He suggested that a permanent investment court could be created by a convention similar to the United Nations Convention on Transparency in Treaty-based Investor-State Arbitration (the "Mauritius Convention"), leaving intact the existing network of predominantly bilateral investment treaties (BITs) with their standards of protection. As an international, treaty-based organization with its own organs and legal personality, the court would be completely independent of ICSID and the Permanent Court of Arbitration, although there was nothing to stop it sharing the infrastructure of those institutions.
Professor Bungenberg then presented an overview of the composition of a permanent investment court. A plenary body would be responsible for appointing judges and setting the court's budget. The judges would be independent, highly qualified - particularly in international, economic, and public/constitutional law - and would work full-time. He saw two advantages in having permanent judges: first, they would help to ensure that substantive standards of international investment law are applied consistently; and second, the risk of conflicts of interest would be avoided as "double hatting" would not be possible. The independence of the judges would be protected by restricting their appointments to a single term (of eight to ten years).
With respect to diversity, Professor Bungenberg pointed to the International Tribunal for the Law of the Sea and the International Court of Justice - consisting of judges broadly representative of the legal systems and regions of the world - as reason to believe that a similarly diverse composition could be achieved within a permanent investment court.
Professor Bungenberg said that a permanent investment court could have other benefits. For example, the transparency requirements of the UNCITRAL Rules on Transparency in Treaty-based Investor-State Arbitration could be incorporated into the procedural rules of a permanent investment court. This would ensure the publication of procedural documents, open hearings, and the opportunity for amici curiae to make submissions, all of which would strengthen the court's legitimacy.
On the question of costs, an Investment Advisory Centre (IAC) could be established as an independent body to lighten the financial burden for small and medium-sized businesses and developing countries by helping to prevent and settle disputes and by offering legal advice during any arbitration. With regard to the length of the proceedings, they would be time-limited in both the tribunal of first instance and the appeals court, and only in exceptional cases would an extension be permitted; while the hearing of cases by full-time judges should itself help to make proceedings shorter than in ad hoc cases.
One of the problems of a permanent investment court was the recognition and enforcement of the awards rendered by such a body, which, as currently envisaged, was not compatible with the enforcement provisions of either the ICSID or New York Conventions. Professor Bungenberg argued that the enforcement mechanism of the ICSID Convention would not apply to the awards of a permanent investment court and that the decisions of a permanent investment court might not qualify as arbitral awards as defined in the New York Convention. Although the statute of the permanent investment court could provide that its decisions should be deemed arbitral awards within the meaning of the New York Convention (in similar fashion to Article 8.41(5) of CETA), it was currently unclear whether such a provision would be accepted as binding by the domestic courts of enforcement states, particularly those that had not adhered to the multilateral treaty providing for a permanent investment court. For these reasons, it would be preferable for a permanent investment court to have its own enforcement mechanism. Professor Bungenberg's conclusion, therefore, was that, although a permanent investment court might potentially offer several advantages over the present system, the establishment of such a court also raised a number of problems.

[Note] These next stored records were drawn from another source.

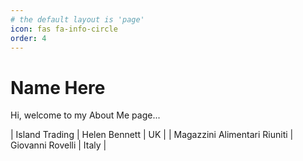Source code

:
 ```yaml
---
# the default layout is 'page'
icon: fas fa-info-circle
order: 4
---
```


<H1>Name Here</H1>

Hi, welcome to my About Me page...

| Island Trading               | Helen Bennett    | UK      |
| Magazzini Alimentari Riuniti | Giovanni Rovelli | Italy   |
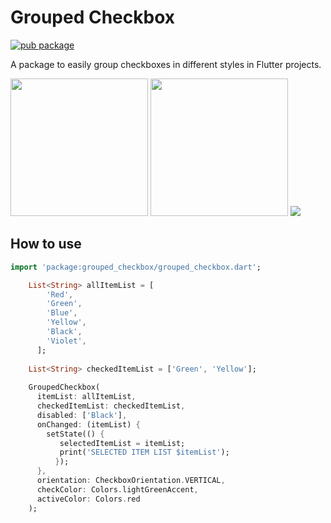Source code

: # Grouped Checkbox

[![pub package](https://img.shields.io/badge/pub-v0.0.1-blue)](https://pub.dartlang.org/packages/grouped_chechkbox)

A package to easily group checkboxes in different styles in Flutter projects.

<p>
    <img width="220px" src="https://raw.githubusercontent.com/zfnadia/grouped-checkbox/master/screenshots/one.jpg"/>
    <img width="220px" src="https://raw.githubusercontent.com/zfnadia/grouped-checkbox/master/screenshots/two.jpg"/>
    <img src="https://media.giphy.com/media/Y1do7LrbSxTOcQa5qF/giphy.gif"/>
</p>

## How to use

```dart
import 'package:grouped_checkbox/grouped_checkbox.dart';
```

```dart
    List<String> allItemList = [
        'Red',
        'Green',
        'Blue',
        'Yellow',
        'Black',
        'Violet',
      ];
    
    List<String> checkedItemList = ['Green', 'Yellow'];
      
    GroupedCheckbox(
      itemList: allItemList,
      checkedItemList: checkedItemList,
      disabled: ['Black'],
      onChanged: (itemList) {
        setState(() {
           selectedItemList = itemList;
           print('SELECTED ITEM LIST $itemList');
          });
      },
      orientation: CheckboxOrientation.VERTICAL,
      checkColor: Colors.lightGreenAccent,
      activeColor: Colors.red
    );
```
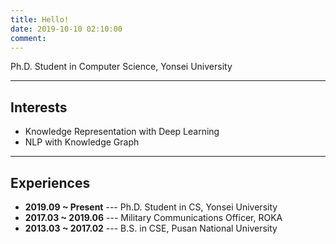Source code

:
 ```yaml
---
title: Hello!
date: 2019-10-10 02:10:00
comment:
---
```


Ph.D. Student in Computer Science, Yonsei University

***

## Interests
- Knowledge Representation with Deep Learning
- NLP with Knowledge Graph

***

## Experiences
- **2019.09 ~ Present** --- Ph.D. Student in CS, Yonsei University
- **2017.03 ~ 2019.06** --- Military Communications Officer, ROKA
- **2013.03 ~ 2017.02** --- B.S. in CSE, Pusan National University

<!--
## Publications 논문쓰고 추가하자!!!
-->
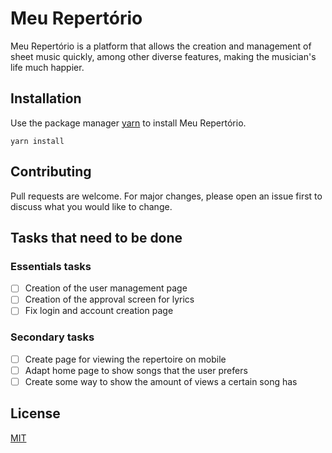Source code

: # Meu Repertório

Meu Repertório is a platform that allows the creation and management of sheet music quickly, among other diverse features, making the musician's life much happier.

## Installation

Use the package manager [yarn](https://classic.yarnpkg.com/lang/en/docs/) to install Meu Repertório.

```node
yarn install
```

## Contributing

Pull requests are welcome. For major changes, please open an issue first
to discuss what you would like to change.

## Tasks that need to be done

### Essentials tasks
- [ ] Creation of the user management page
- [ ] Creation of the approval screen for lyrics
- [ ] Fix login and account creation page

### Secondary tasks
- [ ] Create page for viewing the repertoire on mobile
- [ ] Adapt home page to show songs that the user prefers
- [ ] Create some way to show the amount of views a certain song has

## License

[MIT](https://choosealicense.com/licenses/mit/)
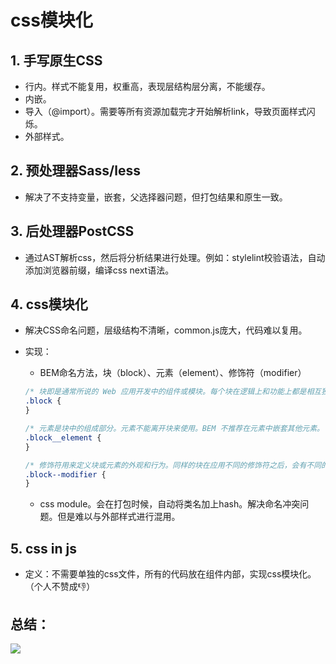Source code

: # css模块化

## 1. 手写原生CSS

- 行内。样式不能复用，权重高，表现层结构层分离，不能缓存。
- 内嵌。
- 导入（@import）。需要等所有资源加载完才开始解析link，导致页面样式闪烁。
- 外部样式。

## 2. 预处理器Sass/less

- 解决了不支持变量，嵌套，父选择器问题，但打包结果和原生一致。

## 3. 后处理器PostCSS

- 通过AST解析css，然后将分析结果进行处理。例如：stylelint校验语法，自动添加浏览器前缀，编译css next语法。

## 4. css模块化

- 解决CSS命名问题，层级结构不清晰，common.js庞大，代码难以复用。

- 实现：

  - BEM命名方法，块（block）、元素（element）、修饰符（modifier）
  ```css
  /* 块即是通常所说的 Web 应用开发中的组件或模块。每个块在逻辑上和功能上都是相互独立的。 */
  .block {
  }

  /* 元素是块中的组成部分。元素不能离开块来使用。BEM 不推荐在元素中嵌套其他元素。 */
  .block__element {
  }

  /* 修饰符用来定义块或元素的外观和行为。同样的块在应用不同的修饰符之后，会有不同的外观 */
  .block--modifier {
  }

  ```
  - css module。会在打包时候，自动将类名加上hash。解决命名冲突问题。但是难以与外部样式进行混用。

## 5. css in js

- 定义：不需要单独的css文件，所有的代码放在组件内部，实现css模块化。（个人不赞成👎）

## 总结：
![](https://user-gold-cdn.xitu.io/2019/12/30/16f5477372d2bee3?imageView2/0/w/1280/h/960/format/webp/ignore-error/1)
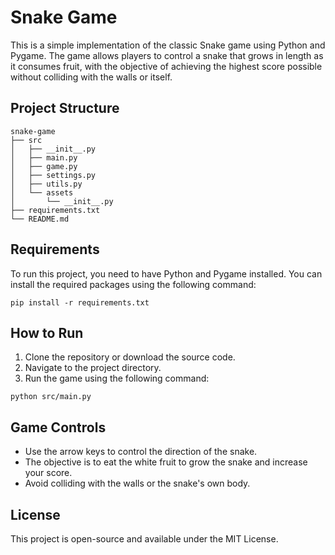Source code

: # Snake Game

This is a simple implementation of the classic Snake game using Python and Pygame. The game allows players to control a snake that grows in length as it consumes fruit, with the objective of achieving the highest score possible without colliding with the walls or itself.

## Project Structure

```
snake-game
├── src
│   ├── __init__.py
│   ├── main.py
│   ├── game.py
│   ├── settings.py
│   ├── utils.py
│   └── assets
│       └── __init__.py
├── requirements.txt
└── README.md
```

## Requirements

To run this project, you need to have Python and Pygame installed. You can install the required packages using the following command:

```
pip install -r requirements.txt
```

## How to Run

1. Clone the repository or download the source code.
2. Navigate to the project directory.
3. Run the game using the following command:

```
python src/main.py
```

## Game Controls

- Use the arrow keys to control the direction of the snake.
- The objective is to eat the white fruit to grow the snake and increase your score.
- Avoid colliding with the walls or the snake's own body.

## License

This project is open-source and available under the MIT License.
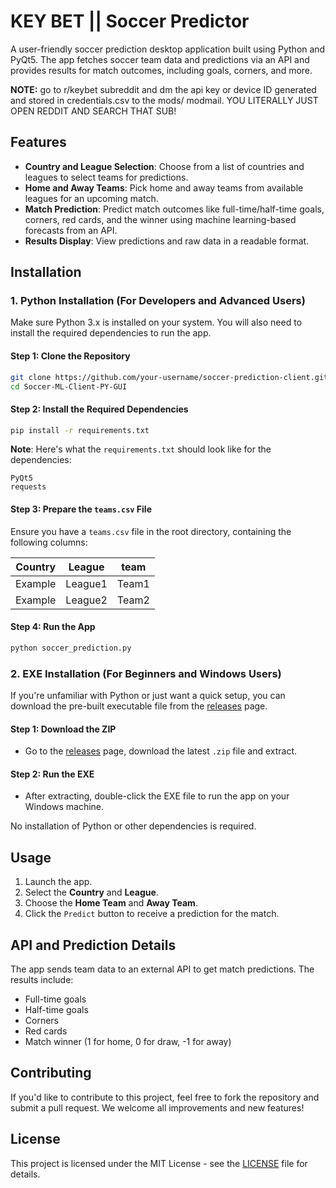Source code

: # KEY BET || Soccer Predictor

A user-friendly soccer prediction desktop application built using Python and PyQt5. The app fetches soccer team data and predictions via an API and provides results for match outcomes, including goals, corners, and more. 

**NOTE:** go to r/keybet subreddit and dm the api key or device ID generated and stored in credentials.csv to the mods/ modmail. YOU LITERALLY JUST OPEN REDDIT AND SEARCH THAT SUB!

## Features

- **Country and League Selection**: Choose from a list of countries and leagues to select teams for predictions.
- **Home and Away Teams**: Pick home and away teams from available leagues for an upcoming match.
- **Match Prediction**: Predict match outcomes like full-time/half-time goals, corners, red cards, and the winner using machine learning-based forecasts from an API.
- **Results Display**: View predictions and raw data in a readable format.

## Installation

### 1. Python Installation (For Developers and Advanced Users)

Make sure Python 3.x is installed on your system. You will also need to install the required dependencies to run the app.

#### Step 1: Clone the Repository

```bash
git clone https://github.com/your-username/soccer-prediction-client.git
cd Soccer-ML-Client-PY-GUI
```

#### Step 2: Install the Required Dependencies

```bash
pip install -r requirements.txt
```

**Note**: Here's what the `requirements.txt` should look like for the dependencies:
```
PyQt5
requests
```

#### Step 3: Prepare the `teams.csv` File

Ensure you have a `teams.csv` file in the root directory, containing the following columns:

| Country | League | team  |
|---------|--------|-------|
| Example | League1| Team1 |
| Example | League2| Team2 |

#### Step 4: Run the App

```bash
python soccer_prediction.py
```

### 2. EXE Installation (For Beginners and Windows Users)

If you're unfamiliar with Python or just want a quick setup, you can download the pre-built executable file from the [releases](https://github.com/KeyBets/Soccer-ML-Client-PY-GUI/releases) page.

#### Step 1: Download the ZIP

- Go to the [releases](https://github.com/KeyBets/Soccer-ML-Client-PY-GUI/releases) page, download the latest `.zip` file and extract.

#### Step 2: Run the EXE

- After extracting, double-click the EXE file to run the app on your Windows machine.

No installation of Python or other dependencies is required.

## Usage

1. Launch the app.
2. Select the **Country** and **League**.
3. Choose the **Home Team** and **Away Team**.
4. Click the `Predict` button to receive a prediction for the match.

## API and Prediction Details

The app sends team data to an external API to get match predictions. The results include:

- Full-time goals
- Half-time goals
- Corners
- Red cards
- Match winner (1 for home, 0 for draw, -1 for away)

## Contributing

If you'd like to contribute to this project, feel free to fork the repository and submit a pull request. We welcome all improvements and new features!

## License

This project is licensed under the MIT License - see the [LICENSE](LICENSE) file for details.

Like the previous speaker, Markus Burgstaller discussed the concerns raised within UNCITRAL Working Group III and the various legal and practical issues associated with an investment court system.
He noted that Working Group III had identified three main areas of concern within the existing ISDS framework, namely, consistency and coherence among arbitral decisions, the independence and impartiality of arbitrators, and the excessive length and cost of proceedings. He said that there were other legitimate concerns, including a perceived pro-investor bias, a lack of transparency, the "regulatory chill" of arbitral decisions on a state's right to regulate, and forum shopping by claimant investors.
Some states, like South Africa, had responded by withdrawing from the system, with the result that foreign investors were forced to litigate their disputes in domestic courts. The EU, on the other hand, had taken a different line by proposing the establishment of an investment court system, but this proposal had received from certain other states, including Japan and the United States, a response that Dr. Burgstaller described as far from enthusiastic.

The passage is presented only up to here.